◆ **Your instructions**: Make an exact copy of all the entries, but do not reproduce the pictures.

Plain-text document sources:

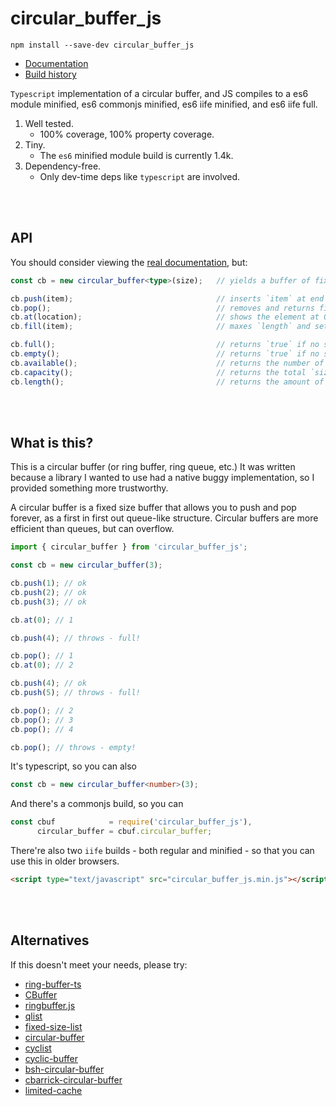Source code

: # circular_buffer_js

```
npm install --save-dev circular_buffer_js
```

* [Documentation](https://stonecypher.github.io/circular_buffer_js/docs/)
* [Build history](https://github.com/StoneCypher/circular_buffer_js/actions)

`Typescript` implementation of a circular buffer, and JS compiles to a es6
module minified, es6 commonjs minified, es6 iife minified, and es6 iife full.

1. Well tested.
    * 100% coverage, 100% property coverage.
1. Tiny.
    * The `es6` minified module build is currently 1.4k.
1. Dependency-free.
    * Only dev-time deps like `typescript` are involved.





<br/><br/>

## API

You should consider viewing the [real documentation](https://stonecypher.github.io/circular_buffer_js/docs/), but:

```typescript
const cb = new circular_buffer<type>(size);   // yields a buffer of fixed size `size`

cb.push(item);                                // inserts `item` at end of `cb`, then returns `item`
cb.pop();                                     // removes and returns first element
cb.at(location);                              // shows the element at 0-indexed offset `location`
cb.fill(item);                                // maxes `length` and sets every element to `item`

cb.full();                                    // returns `true` if no space left, `false` otherwise
cb.empty();                                   // returns `true` if no space used, `false` otherwise
cb.available();                               // returns the number of spaces remaining currently
cb.capacity();                                // returns the total `size` allocated
cb.length();                                  // returns the amount of space currently used
```





<br/><br/>

## What is this?

This is a circular buffer (or ring buffer, ring queue, etc.)  It was written because a library I wanted
to use had a native buggy implementation, so I provided something more trustworthy.

A circular buffer is a fixed size buffer that allows you to push and pop forever, as a first in first
out queue-like structure.  Circular buffers are more efficient than queues, but can overflow.

```javascript
import { circular_buffer } from 'circular_buffer_js';

const cb = new circular_buffer(3);

cb.push(1); // ok
cb.push(2); // ok
cb.push(3); // ok

cb.at(0); // 1

cb.push(4); // throws - full!

cb.pop(); // 1
cb.at(0); // 2

cb.push(4); // ok
cb.push(5); // throws - full!

cb.pop(); // 2
cb.pop(); // 3
cb.pop(); // 4

cb.pop(); // throws - empty!
```

It's typescript, so you can also

```typescript
const cb = new circular_buffer<number>(3);
```

And there's a commonjs build, so you can

```javascript
const cbuf            = require('circular_buffer_js'),
      circular_buffer = cbuf.circular_buffer;
```

There're also two `iife` builds - both regular and minified - so that you can use this in older browsers.

```html
<script type="text/javascript" src="circular_buffer_js.min.js"></script>
```



<br/><br/>

## Alternatives

If this doesn't meet your needs, please try:

* [ring-buffer-ts](https://www.npmjs.com/package/ring-buffer-ts)
* [CBuffer](https://www.npmjs.com/package/CBuffer)
* [ringbuffer.js](https://www.npmjs.com/package/ringbufferjs)
* [qlist](https://www.npmjs.com/package/qlist)
* [fixed-size-list](https://www.npmjs.com/package/fixed-size-list)
* [circular-buffer](https://www.npmjs.com/package/circular-buffer)
* [cyclist](https://www.npmjs.com/package/cyclist)
* [cyclic-buffer](https://www.npmjs.com/package/cyclic-buffer)
* [bsh-circular-buffer](https://www.npmjs.com/package/bsh-circular-buffer)
* [cbarrick-circular-buffer](https://www.npmjs.com/package/cbarrick-circular-buffer)
* [limited-cache](https://www.npmjs.com/package/limited-cache)
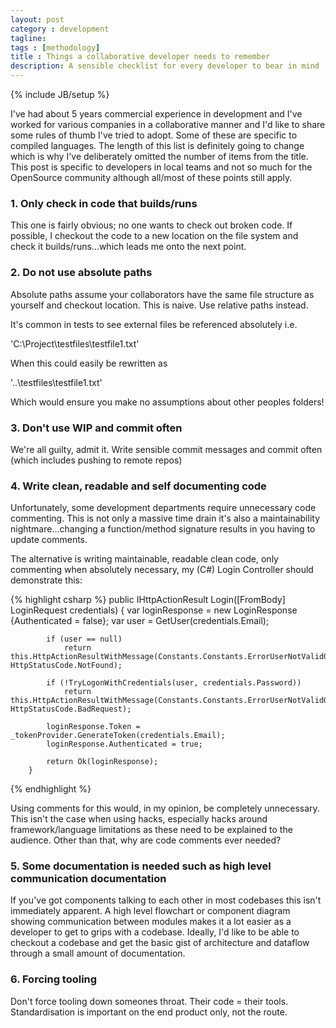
 ```yaml
---
layout: post
category : development
tagline: 
tags : [methodology]
title : Things a collaborative developer needs to remember
description: A sensible checklist for every developer to bear in mind
---
```

{% include JB/setup %}

I've had about 5 years commercial experience in development and I've worked for various companies in a collaborative manner and I'd like to share some rules of thumb I've tried to adopt.  Some of these are specific to compiled languages.  The length of this list is definitely going to change which is why I've deliberately omitted the number of items from the title.  This post is specific to developers in local teams and not so much for the OpenSource community although all/most of these points still apply.

### 1. Only check in code that builds/runs

 This one is fairly obvious; no one wants to check out broken code.  If possible, I checkout the code to a new location on the file system and check it builds/runs...which leads me onto the next point.

### 2. Do not use absolute paths

 Absolute paths assume your collaborators have the same file structure as yourself and checkout location.  This is naive.  Use relative paths instead.

 It's common in tests to see external files be referenced absolutely i.e.

 'C:\Project\testfiles\testfile1.txt'

 When this could easily be rewritten as 

 '..\testfiles\testfile1.txt'

Which would ensure you make no assumptions about other peoples folders!

### 3. Don't use WIP and commit often

We're all guilty, admit it.  Write sensible commit messages and commit often (which includes pushing to remote repos)

### 4. Write clean, readable and self documenting code

Unfortunately, some development departments require unnecessary code commenting.  This is not only a massive time drain it's also a maintainability nightmare...changing a function/method signature results in you having to update comments.

The alternative is writing maintainable, readable clean code, only commenting when absolutely necessary, my (C#) Login Controller should demonstrate this:

{% highlight csharp %}
        public IHttpActionResult Login([FromBody] LoginRequest credentials)
        {
            var loginResponse = new LoginResponse {Authenticated = false};
            var user = GetUser(credentials.Email);

            if (user == null)
                return this.HttpActionResultWithMessage(Constants.Constants.ErrorUserNotValidOrIncorrectCredentials, HttpStatusCode.NotFound);

            if (!TryLogonWithCredentials(user, credentials.Password))
                return this.HttpActionResultWithMessage(Constants.Constants.ErrorUserNotValidOrIncorrectCredentials, HttpStatusCode.BadRequest);

            loginResponse.Token = _tokenProvider.GenerateToken(credentials.Email);
            loginResponse.Authenticated = true;

            return Ok(loginResponse);
        }
{% endhighlight %}

Using comments for this would, in my opinion, be completely unnecessary.  This isn't the case when using hacks, especially hacks around framework/language limitations as these need to be explained to the audience.  Other than that, why are code comments ever needed?

### 5. Some documentation is needed such as high level communication documentation

If you've got components talking to each other in most codebases this isn't immediately apparent.  A high level flowchart or component diagram showing communication between modules makes it a lot easier as a developer to get to grips with a codebase.  Ideally, I'd like to be able to checkout a codebase and get the basic gist of architecture and dataflow through a small amount of documentation. 

### 6. Forcing tooling

Don't force tooling down someones throat.  Their code = their tools.  Standardisation is important on the end product only, not the route. 




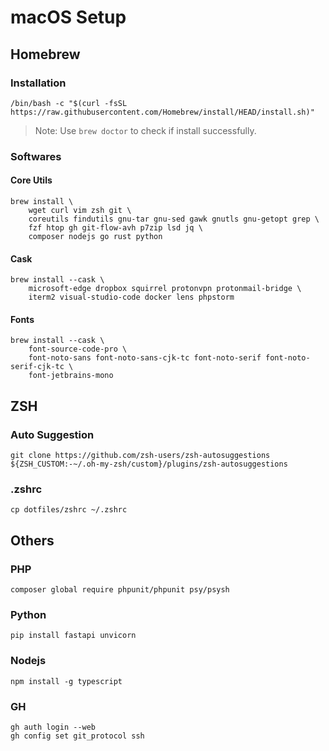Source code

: # macOS Setup

## Homebrew

### Installation

```
/bin/bash -c "$(curl -fsSL https://raw.githubusercontent.com/Homebrew/install/HEAD/install.sh)"
```

> Note: Use `brew doctor` to check if install successfully.

### Softwares

#### Core Utils

```
brew install \
	wget curl vim zsh git \
	coreutils findutils gnu-tar gnu-sed gawk gnutls gnu-getopt grep \
	fzf htop gh git-flow-avh p7zip lsd jq \
	composer nodejs go rust python
```

#### Cask

```
brew install --cask \
	microsoft-edge dropbox squirrel protonvpn protonmail-bridge \
	iterm2 visual-studio-code docker lens phpstorm
```

#### Fonts

```
brew install --cask \
	font-source-code-pro \
	font-noto-sans font-noto-sans-cjk-tc font-noto-serif font-noto-serif-cjk-tc \
	font-jetbrains-mono
```

## ZSH

### Auto Suggestion

```
git clone https://github.com/zsh-users/zsh-autosuggestions ${ZSH_CUSTOM:-~/.oh-my-zsh/custom}/plugins/zsh-autosuggestions
```

### .zshrc

```
cp dotfiles/zshrc ~/.zshrc
```

## Others

### PHP

```
composer global require phpunit/phpunit psy/psysh
```

### Python

```
pip install fastapi unvicorn
```

### Nodejs

```
npm install -g typescript
```

### GH

```
gh auth login --web
gh config set git_protocol ssh
```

◆ **Solution for this problem**:
Source code

: # circular_buffer_js

```
npm install --save-dev circular_buffer_js
```

* [Documentation](https://stonecypher.github.io/circular_buffer_js/docs/)
* [Build history](https://github.com/StoneCypher/circular_buffer_js/actions)

`Typescript` implementation of a circular buffer, and JS compiles to a es6
module minified, es6 commonjs minified, es6 iife minified, and es6 iife full.

1. Well tested.
    * 100% coverage, 100% property coverage.
1. Tiny.
    * The `es6` minified module build is currently 1.4k.
1. Dependency-free.
    * Only dev-time deps like `typescript` are involved.





<br/><br/>

## API

You should consider viewing the [real documentation](https://stonecypher.github.io/circular_buffer_js/docs/), but:

```typescript
const cb = new circular_buffer<type>(size);   // yields a buffer of fixed size `size`

cb.push(item);                                // inserts `item` at end of `cb`, then returns `item`
cb.pop();                                     // removes and returns first element
cb.at(location);                              // shows the element at 0-indexed offset `location`
cb.fill(item);                                // maxes `length` and sets every element to `item`

cb.full();                                    // returns `true` if no space left, `false` otherwise
cb.empty();                                   // returns `true` if no space used, `false` otherwise
cb.available();                               // returns the number of spaces remaining currently
cb.capacity();                                // returns the total `size` allocated
cb.length();                                  // returns the amount of space currently used
```





<br/><br/>

## What is this?

This is a circular buffer (or ring buffer, ring queue, etc.)  It was written because a library I wanted
to use had a native buggy implementation, so I provided something more trustworthy.

A circular buffer is a fixed size buffer that allows you to push and pop forever, as a first in first
out queue-like structure.  Circular buffers are more efficient than queues, but can overflow.

```javascript
import { circular_buffer } from 'circular_buffer_js';

const cb = new circular_buffer(3);

cb.push(1); // ok
cb.push(2); // ok
cb.push(3); // ok

cb.at(0); // 1

cb.push(4); // throws - full!

cb.pop(); // 1
cb.at(0); // 2

cb.push(4); // ok
cb.push(5); // throws - full!

cb.pop(); // 2
cb.pop(); // 3
cb.pop(); // 4

cb.pop(); // throws - empty!
```

It's typescript, so you can also

```typescript
const cb = new circular_buffer<number>(3);
```

And there's a commonjs build, so you can

```javascript
const cbuf            = require('circular_buffer_js'),
      circular_buffer = cbuf.circular_buffer;
```

There're also two `iife` builds - both regular and minified - so that you can use this in older browsers.

```html
<script type="text/javascript" src="circular_buffer_js.min.js"></script>
```



<br/><br/>

## Alternatives

If this doesn't meet your needs, please try:

* [ring-buffer-ts](https://www.npmjs.com/package/ring-buffer-ts)
* [CBuffer](https://www.npmjs.com/package/CBuffer)
* [ringbuffer.js](https://www.npmjs.com/package/ringbufferjs)
* [qlist](https://www.npmjs.com/package/qlist)
* [fixed-size-list](https://www.npmjs.com/package/fixed-size-list)
* [circular-buffer](https://www.npmjs.com/package/circular-buffer)
* [cyclist](https://www.npmjs.com/package/cyclist)
* [cyclic-buffer](https://www.npmjs.com/package/cyclic-buffer)
* [bsh-circular-buffer](https://www.npmjs.com/package/bsh-circular-buffer)
* [cbarrick-circular-buffer](https://www.npmjs.com/package/cbarrick-circular-buffer)
* [limited-cache](https://www.npmjs.com/package/limited-cache)
 ```yaml
---
layout: post
category : development
tagline: 
tags : [methodology]
title : Things a collaborative developer needs to remember
description: A sensible checklist for every developer to bear in mind
---
```

{% include JB/setup %}

I've had about 5 years commercial experience in development and I've worked for various companies in a collaborative manner and I'd like to share some rules of thumb I've tried to adopt.  Some of these are specific to compiled languages.  The length of this list is definitely going to change which is why I've deliberately omitted the number of items from the title.  This post is specific to developers in local teams and not so much for the OpenSource community although all/most of these points still apply.

### 1. Only check in code that builds/runs

 This one is fairly obvious; no one wants to check out broken code.  If possible, I checkout the code to a new location on the file system and check it builds/runs...which leads me onto the next point.

### 2. Do not use absolute paths

 Absolute paths assume your collaborators have the same file structure as yourself and checkout location.  This is naive.  Use relative paths instead.

 It's common in tests to see external files be referenced absolutely i.e.

 'C:\Project\testfiles\testfile1.txt'

 When this could easily be rewritten as 

 '..\testfiles\testfile1.txt'

Which would ensure you make no assumptions about other peoples folders!

### 3. Don't use WIP and commit often

We're all guilty, admit it.  Write sensible commit messages and commit often (which includes pushing to remote repos)

### 4. Write clean, readable and self documenting code

Unfortunately, some development departments require unnecessary code commenting.  This is not only a massive time drain it's also a maintainability nightmare...changing a function/method signature results in you having to update comments.

The alternative is writing maintainable, readable clean code, only commenting when absolutely necessary, my (C#) Login Controller should demonstrate this:

{% highlight csharp %}
        public IHttpActionResult Login([FromBody] LoginRequest credentials)
        {
            var loginResponse = new LoginResponse {Authenticated = false};
            var user = GetUser(credentials.Email);

            if (user == null)
                return this.HttpActionResultWithMessage(Constants.Constants.ErrorUserNotValidOrIncorrectCredentials, HttpStatusCode.NotFound);

            if (!TryLogonWithCredentials(user, credentials.Password))
                return this.HttpActionResultWithMessage(Constants.Constants.ErrorUserNotValidOrIncorrectCredentials, HttpStatusCode.BadRequest);

            loginResponse.Token = _tokenProvider.GenerateToken(credentials.Email);
            loginResponse.Authenticated = true;

            return Ok(loginResponse);
        }
{% endhighlight %}

Using comments for this would, in my opinion, be completely unnecessary.  This isn't the case when using hacks, especially hacks around framework/language limitations as these need to be explained to the audience.  Other than that, why are code comments ever needed?

### 5. Some documentation is needed such as high level communication documentation

If you've got components talking to each other in most codebases this isn't immediately apparent.  A high level flowchart or component diagram showing communication between modules makes it a lot easier as a developer to get to grips with a codebase.  Ideally, I'd like to be able to checkout a codebase and get the basic gist of architecture and dataflow through a small amount of documentation. 

### 6. Forcing tooling

Don't force tooling down someones throat.  Their code = their tools.  Standardisation is important on the end product only, not the route. 




Source code

: # macOS Setup

## Homebrew

### Installation

```
/bin/bash -c "$(curl -fsSL https://raw.githubusercontent.com/Homebrew/install/HEAD/install.sh)"
```

> Note: Use `brew doctor` to check if install successfully.

### Softwares

#### Core Utils

```
brew install \
	wget curl vim zsh git \
	coreutils findutils gnu-tar gnu-sed gawk gnutls gnu-getopt grep \
	fzf htop gh git-flow-avh p7zip lsd jq \
	composer nodejs go rust python
```

#### Cask

```
brew install --cask \
	microsoft-edge dropbox squirrel protonvpn protonmail-bridge \
	iterm2 visual-studio-code docker lens phpstorm
```

#### Fonts

```
brew install --cask \
	font-source-code-pro \
	font-noto-sans font-noto-sans-cjk-tc font-noto-serif font-noto-serif-cjk-tc \
	font-jetbrains-mono
```

## ZSH

### Auto Suggestion

```
git clone https://github.com/zsh-users/zsh-autosuggestions ${ZSH_CUSTOM:-~/.oh-my-zsh/custom}/plugins/zsh-autosuggestions
```

### .zshrc

```
cp dotfiles/zshrc ~/.zshrc
```

## Others

### PHP

```
composer global require phpunit/phpunit psy/psysh
```

### Python

```
pip install fastapi unvicorn
```

### Nodejs

```
npm install -g typescript
```

### GH

```
gh auth login --web
gh config set git_protocol ssh
```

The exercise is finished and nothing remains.